### Problem details
Return all the data verbatim but without images.

### Input data
○ ○ ○ ○

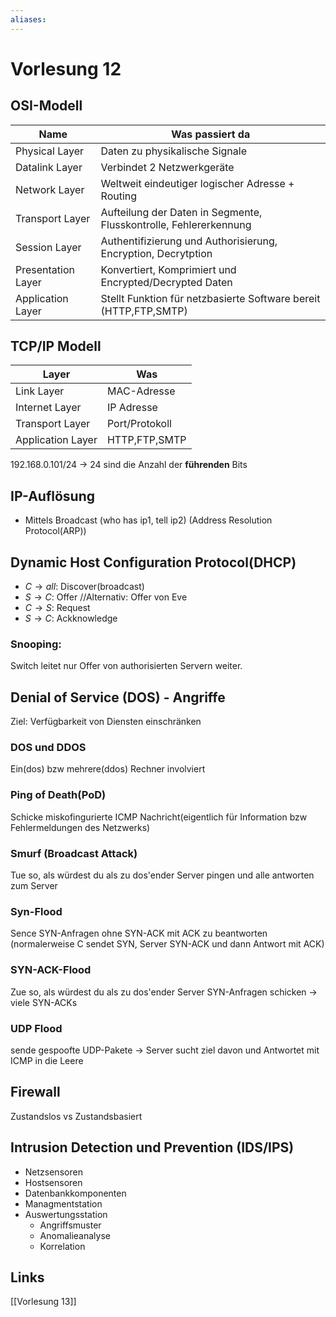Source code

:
```yaml
---
aliases: 
---
```

# Vorlesung 12 
## OSI-Modell
| Name               | Was passiert da                                                   |
| ------------------ | ----------------------------------------------------------------- |
| Physical Layer     | Daten zu physikalische Signale                                    |
| Datalink Layer     | Verbindet 2 Netzwerkgeräte                                        |
| Network Layer      | Weltweit eindeutiger logischer Adresse + Routing                  |
| Transport Layer    | Aufteilung der Daten in Segmente, Flusskontrolle, Fehlererkennung |
| Session Layer      | Authentifizierung und Authorisierung, Encryption, Decrytption     |
| Presentation Layer | Konvertiert, Komprimiert und Encrypted/Decrypted Daten            |
| Application Layer  | Stellt Funktion für netzbasierte Software bereit (HTTP,FTP,SMTP)   |
## TCP/IP Modell
| Layer             | Was            |
| ----------------- | -------------- |
| Link Layer        | MAC-Adresse    |
| Internet Layer    | IP Adresse     |
| Transport Layer   | Port/Protokoll |
| Application Layer | HTTP,FTP,SMTP  |

192.168.0.101/24 -> 24 sind die Anzahl der **führenden** Bits
## IP-Auflösung
- Mittels Broadcast (who has ip1, tell ip2) (Address Resolution Protocol(ARP))
## Dynamic Host Configuration Protocol(DHCP)
- $C \rightarrow all$: Discover(broadcast)
- $S \rightarrow C$: Offer //Alternativ: Offer von Eve
- $C \rightarrow S$: Request
- $S \rightarrow C$: Ackknowledge
### Snooping:
Switch leitet nur Offer von authorisierten Servern weiter.
## Denial of Service (DOS) - Angriffe
Ziel: Verfügbarkeit von Diensten einschränken
### DOS und DDOS
Ein(dos) bzw mehrere(ddos) Rechner involviert
### Ping of Death(PoD)
Schicke miskofingurierte ICMP Nachricht(eigentlich für Information bzw Fehlermeldungen des Netzwerks)
### Smurf (Broadcast Attack)
Tue so, als würdest du als zu dos'ender Server pingen und alle antworten zum Server
### Syn-Flood
Sence SYN-Anfragen ohne SYN-ACK mit ACK zu beantworten (normalerweise C sendet SYN, Server SYN-ACK und dann Antwort mit ACK)
### SYN-ACK-Flood
Zue so, als würdest du als zu dos'ender Server SYN-Anfragen schicken -> viele SYN-ACKs
### UDP Flood
sende gespoofte UDP-Pakete -> Server sucht ziel davon und Antwortet mit ICMP in die Leere
## Firewall
Zustandslos vs Zustandsbasiert
## Intrusion Detection und Prevention (IDS/IPS)
- Netzsensoren
- Hostsensoren
- Datenbankkomponenten
- Managmentstation
- Auswertungsstation
	- Angriffsmuster
	- Anomalieanalyse
	- Korrelation
## Links
[[Vorlesung 13]]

○ ○ ○ ○

### Response
Source code

:
```yaml
---
aliases: 
---
```

# Vorlesung 12 
## OSI-Modell
| Name               | Was passiert da                                                   |
| ------------------ | ----------------------------------------------------------------- |
| Physical Layer     | Daten zu physikalische Signale                                    |
| Datalink Layer     | Verbindet 2 Netzwerkgeräte                                        |
| Network Layer      | Weltweit eindeutiger logischer Adresse + Routing                  |
| Transport Layer    | Aufteilung der Daten in Segmente, Flusskontrolle, Fehlererkennung |
| Session Layer      | Authentifizierung und Authorisierung, Encryption, Decrytption     |
| Presentation Layer | Konvertiert, Komprimiert und Encrypted/Decrypted Daten            |
| Application Layer  | Stellt Funktion für netzbasierte Software bereit (HTTP,FTP,SMTP)   |
## TCP/IP Modell
| Layer             | Was            |
| ----------------- | -------------- |
| Link Layer        | MAC-Adresse    |
| Internet Layer    | IP Adresse     |
| Transport Layer   | Port/Protokoll |
| Application Layer | HTTP,FTP,SMTP  |

192.168.0.101/24 -> 24 sind die Anzahl der **führenden** Bits
## IP-Auflösung
- Mittels Broadcast (who has ip1, tell ip2) (Address Resolution Protocol(ARP))
## Dynamic Host Configuration Protocol(DHCP)
- $C \rightarrow all$: Discover(broadcast)
- $S \rightarrow C$: Offer //Alternativ: Offer von Eve
- $C \rightarrow S$: Request
- $S \rightarrow C$: Ackknowledge
### Snooping:
Switch leitet nur Offer von authorisierten Servern weiter.
## Denial of Service (DOS) - Angriffe
Ziel: Verfügbarkeit von Diensten einschränken
### DOS und DDOS
Ein(dos) bzw mehrere(ddos) Rechner involviert
### Ping of Death(PoD)
Schicke miskofingurierte ICMP Nachricht(eigentlich für Information bzw Fehlermeldungen des Netzwerks)
### Smurf (Broadcast Attack)
Tue so, als würdest du als zu dos'ender Server pingen und alle antworten zum Server
### Syn-Flood
Sence SYN-Anfragen ohne SYN-ACK mit ACK zu beantworten (normalerweise C sendet SYN, Server SYN-ACK und dann Antwort mit ACK)
### SYN-ACK-Flood
Zue so, als würdest du als zu dos'ender Server SYN-Anfragen schicken -> viele SYN-ACKs
### UDP Flood
sende gespoofte UDP-Pakete -> Server sucht ziel davon und Antwortet mit ICMP in die Leere
## Firewall
Zustandslos vs Zustandsbasiert
## Intrusion Detection und Prevention (IDS/IPS)
- Netzsensoren
- Hostsensoren
- Datenbankkomponenten
- Managmentstation
- Auswertungsstation
	- Angriffsmuster
	- Anomalieanalyse
	- Korrelation
## Links
[[Vorlesung 13]]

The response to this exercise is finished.